Le second projet est moins avancé que le premier. Peut être sera-t-il encore possible de l’arrêter, sachant que la patinoire coûte en gros le double du boulodrome : 15 millions d’euros.

Comme toujours, le Grand Timonier balaie d’un revers de main les appels à la prudence devant un tel investissement (n’oubliez pas l’apocope habituelle : prononcez « invest’ », autre variante possible : « c’est du cash »).
Il y aura, c’est du futur et pas du conditionnel, de la fréquentation de masse, du patinage artistique et des clubs de hockey, c’est sûr et certain. Payez contribuables, l’intendance suivra.

Relevons – c’est une technique de commercial – que les arguments qui précèdent exposent les facteurs du succès d’une patinoire. Agiter d’emblée les points faibles en les présentant comme des points forts est imparable. C’est un métier.

Il y a en France une « grosse centaine » de patinoires dont la moitié par tradition montagnarde se trouvent dans la région Auvergne-Rhône-Alpes. L’histoire de ces équipements, « boostés » après les jeux de 1968, est marquée par deux malédictions : le déficit et l’obsolescence.

Il faut avouer que leur bilan carbone transformerait tout climatosceptique en écolo intégriste. La succession infinie des lois européennes sur les gaz de réfrigération le démontre aisément, sans parler des remises à jour onéreuses qui en découlent régulièrement.
Il y a aussi les insuffisances du modèle économique. Où que ce soit, le coût de gestion ne passe jamais sous 700 000 euros annuels.
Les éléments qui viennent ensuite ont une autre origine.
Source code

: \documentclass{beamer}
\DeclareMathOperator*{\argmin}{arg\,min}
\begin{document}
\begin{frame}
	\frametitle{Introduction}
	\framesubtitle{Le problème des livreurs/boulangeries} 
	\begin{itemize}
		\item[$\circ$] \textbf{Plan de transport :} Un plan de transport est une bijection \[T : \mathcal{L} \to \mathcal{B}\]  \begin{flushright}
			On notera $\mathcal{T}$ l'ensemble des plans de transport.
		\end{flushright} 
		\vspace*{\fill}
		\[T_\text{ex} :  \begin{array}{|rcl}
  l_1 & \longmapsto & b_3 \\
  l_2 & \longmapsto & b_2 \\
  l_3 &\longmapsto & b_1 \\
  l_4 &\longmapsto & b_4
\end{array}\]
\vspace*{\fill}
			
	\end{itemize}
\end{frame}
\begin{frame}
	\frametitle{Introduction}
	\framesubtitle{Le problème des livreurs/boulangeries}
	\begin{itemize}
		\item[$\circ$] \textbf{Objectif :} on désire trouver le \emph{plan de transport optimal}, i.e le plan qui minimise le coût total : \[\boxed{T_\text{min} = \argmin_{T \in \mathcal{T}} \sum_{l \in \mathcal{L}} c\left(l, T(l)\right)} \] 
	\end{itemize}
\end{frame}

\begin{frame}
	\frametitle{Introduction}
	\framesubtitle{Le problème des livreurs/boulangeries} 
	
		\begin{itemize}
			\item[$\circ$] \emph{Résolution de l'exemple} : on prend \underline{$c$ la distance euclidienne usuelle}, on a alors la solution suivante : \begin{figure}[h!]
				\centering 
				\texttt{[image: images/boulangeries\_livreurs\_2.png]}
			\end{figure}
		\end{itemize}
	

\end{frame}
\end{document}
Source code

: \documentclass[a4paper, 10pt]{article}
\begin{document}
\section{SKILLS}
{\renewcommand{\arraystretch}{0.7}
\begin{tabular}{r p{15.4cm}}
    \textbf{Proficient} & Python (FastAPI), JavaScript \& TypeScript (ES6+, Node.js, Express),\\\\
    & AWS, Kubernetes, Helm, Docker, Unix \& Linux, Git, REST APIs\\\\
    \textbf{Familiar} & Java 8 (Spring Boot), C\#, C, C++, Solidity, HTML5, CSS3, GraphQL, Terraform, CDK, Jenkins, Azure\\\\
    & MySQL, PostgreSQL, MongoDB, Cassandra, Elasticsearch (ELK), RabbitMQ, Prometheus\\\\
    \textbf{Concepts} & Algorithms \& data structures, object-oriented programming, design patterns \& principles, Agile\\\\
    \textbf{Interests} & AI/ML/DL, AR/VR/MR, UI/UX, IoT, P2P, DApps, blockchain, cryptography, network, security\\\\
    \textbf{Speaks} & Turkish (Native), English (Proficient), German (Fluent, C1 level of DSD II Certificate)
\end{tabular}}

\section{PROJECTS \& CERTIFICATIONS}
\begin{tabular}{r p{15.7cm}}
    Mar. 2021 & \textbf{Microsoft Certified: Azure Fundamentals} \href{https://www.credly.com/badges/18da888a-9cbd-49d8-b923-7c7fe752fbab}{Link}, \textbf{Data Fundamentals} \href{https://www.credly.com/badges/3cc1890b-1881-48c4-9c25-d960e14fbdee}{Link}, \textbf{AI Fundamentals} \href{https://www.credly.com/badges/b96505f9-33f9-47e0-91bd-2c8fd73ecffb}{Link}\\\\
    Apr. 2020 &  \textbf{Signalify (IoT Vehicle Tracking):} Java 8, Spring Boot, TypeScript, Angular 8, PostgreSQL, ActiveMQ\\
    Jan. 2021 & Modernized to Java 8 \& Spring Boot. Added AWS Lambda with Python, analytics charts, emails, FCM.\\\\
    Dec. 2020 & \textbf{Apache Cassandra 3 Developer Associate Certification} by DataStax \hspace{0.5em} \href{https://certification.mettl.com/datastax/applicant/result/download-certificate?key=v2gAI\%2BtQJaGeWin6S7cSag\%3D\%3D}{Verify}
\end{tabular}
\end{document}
Autrement dit, faute de recettes égales, l’argent public doit toujours équilibrer le budget.

Les patinoires sont à la rencontre de deux logiques. D’abord leur configuration (taille et nombre des pistes, existence de services annexes, capacités d’ouverture) et ensuite leur usage (grand public, clubs, prestations diverses).

Cela revient à dire que la dimension de l’outil commande logiquement le bilan coût avantage. Plus on est gros et diversifié, plus on augmente le chiffre d’affaire mais les charges s’avèrent alors beaucoup plus lourdes. En bon français, on appelle ça une aporie. Il est compliqué d’en sortir.

Si les associations sportives (hockey, danse, patinage…) peuvent apporter une redevance sinon des spectateurs payants, elles occupent des plages horaires qui empêchent le public d’accéder aux installations.
Ses entrées sont pourtant plus rentables que les recettes des clubs, souvent aléatoires. Pour autant, aucune patinoire ne peut survivre sans eux, source indispensable de communication et, accessoirement, d’aides gouvernementales.

Quoi qu’il en soit, il n’existe pas de clubs de glace dans le Douaisis. Si la fonction crée l’organe, il est quand même curieux de devoir débourser 15 millions d’euros pour les rendre possibles. Habituellement, les patinoires sont construites pour répondre aux demandes d’associations existantes et pas le contraire.

Au delà de cette hypothétique création, inutile d’insister sur la complexité du monde du hockey, mauvaise copie en France des modèles d’outre-Atlantique. Il n’est pas rare en effet qu’un vainqueur de la confidentielle « Synerglace Ligue Magnus » se retrouve l’année suivante en dépôt de bilan, sans parler des championnats qui ne peuvent se réunir au complet faute de moyens financiers.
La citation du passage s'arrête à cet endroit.